Deuteronomy-Kings as Emerging Authoritative Books: A Conversation. Edited by DIANA V. EDELMAN. Ancient Near East Monographs, vol. 6. Atlanta: SOCIETY OF BIBLICAL LITERATURE, 2014. Pp. xi + 289. $33.95 (paper).
Diana Edelman has asked each of her contributors to concentrate on one of the five books of the Deuteronomic history, Deuteronomy--Kings, and to consider if that book was (or was not) authoritative in the late Persian or early Hellenistic period when it is generally agreed that they all did in fact exist, and if so why.
Philip Davies discusses the authority of Deuteronomy, asking first what its implied goals and its vision of Israel tell us about the circumstances in which it was written. Deuteronomy envisions the relationship between Israel and its deity as a covenant which encompasses all aspects of social and private life. It has an "ethnicizing agenda" (p. 28), demanding strict boundaries between Israel and other nations, with its constitutive event being the exodus from Egypt. Since "Israel" consists of all twelve tribes, the composition of Deuteronomy was possible only after the destruction of Judah by Babylon. Only under the Babylonians did the Judeans develop a "cult of the god of Israel." It was only then that the term "Israel" could have taken on a religious rather than the political identity that it had earlier. This allowed Deuteronomy to be shared by both the northern and the southern kingdoms. Davies rejects the possibility that the book was written under the Judean monarchy, since that theory cannot account for the book being accepted in Samaria. The book attempts to standardize a set of cultural norms that define a new ethnic--non-political--Israel. Davies agrees that Deuteronomy's origins must lie in Levitical circles, but suggests that it was promulgated by a cohort of Levites working throughout both Yehud and Samaria (p. 46).

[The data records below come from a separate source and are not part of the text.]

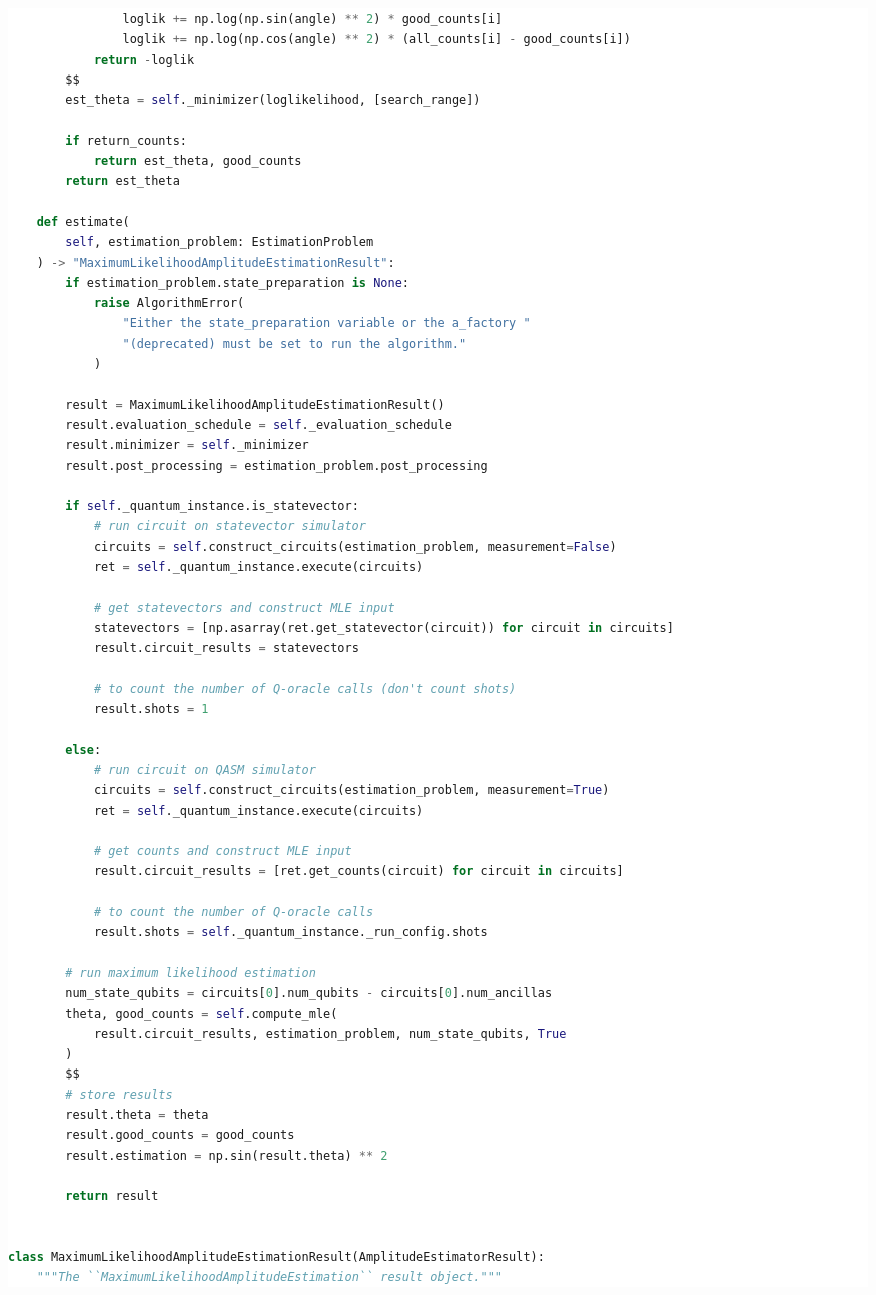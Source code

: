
 ```python
                loglik += np.log(np.sin(angle) ** 2) * good_counts[i]
                loglik += np.log(np.cos(angle) ** 2) * (all_counts[i] - good_counts[i])
            return -loglik
        $$
        est_theta = self._minimizer(loglikelihood, [search_range])

        if return_counts:
            return est_theta, good_counts
        return est_theta

    def estimate(
        self, estimation_problem: EstimationProblem
    ) -> "MaximumLikelihoodAmplitudeEstimationResult":
        if estimation_problem.state_preparation is None:
            raise AlgorithmError(
                "Either the state_preparation variable or the a_factory "
                "(deprecated) must be set to run the algorithm."
            )

        result = MaximumLikelihoodAmplitudeEstimationResult()
        result.evaluation_schedule = self._evaluation_schedule
        result.minimizer = self._minimizer
        result.post_processing = estimation_problem.post_processing

        if self._quantum_instance.is_statevector:
            # run circuit on statevector simulator
            circuits = self.construct_circuits(estimation_problem, measurement=False)
            ret = self._quantum_instance.execute(circuits)

            # get statevectors and construct MLE input
            statevectors = [np.asarray(ret.get_statevector(circuit)) for circuit in circuits]
            result.circuit_results = statevectors

            # to count the number of Q-oracle calls (don't count shots)
            result.shots = 1

        else:
            # run circuit on QASM simulator
            circuits = self.construct_circuits(estimation_problem, measurement=True)
            ret = self._quantum_instance.execute(circuits)

            # get counts and construct MLE input
            result.circuit_results = [ret.get_counts(circuit) for circuit in circuits]

            # to count the number of Q-oracle calls
            result.shots = self._quantum_instance._run_config.shots

        # run maximum likelihood estimation
        num_state_qubits = circuits[0].num_qubits - circuits[0].num_ancillas
        theta, good_counts = self.compute_mle(
            result.circuit_results, estimation_problem, num_state_qubits, True
        )
        $$
        # store results
        result.theta = theta
        result.good_counts = good_counts
        result.estimation = np.sin(result.theta) ** 2

        return result


class MaximumLikelihoodAmplitudeEstimationResult(AmplitudeEstimatorResult):
    """The ``MaximumLikelihoodAmplitudeEstimation`` result object."""
```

Christoph Levin, in contrast, accepts the traditional hypothesis of core Deuteronomy's (i.e., Deut. 12-26) having been written by scribes in the reign of Josiah and that it is a product of Judean royal politics (p. 49). It is hard for me to imagine, however, that the restrictions on the king (Deuteronomy 17) would be a product of royal circles. In Levin's view, Deuteronomy would have been authoritative right from the beginning because of its royal origin. Beginning and ending chapters were added in the Persian period to establish the people as God's vassal in place of the absent Davidic king.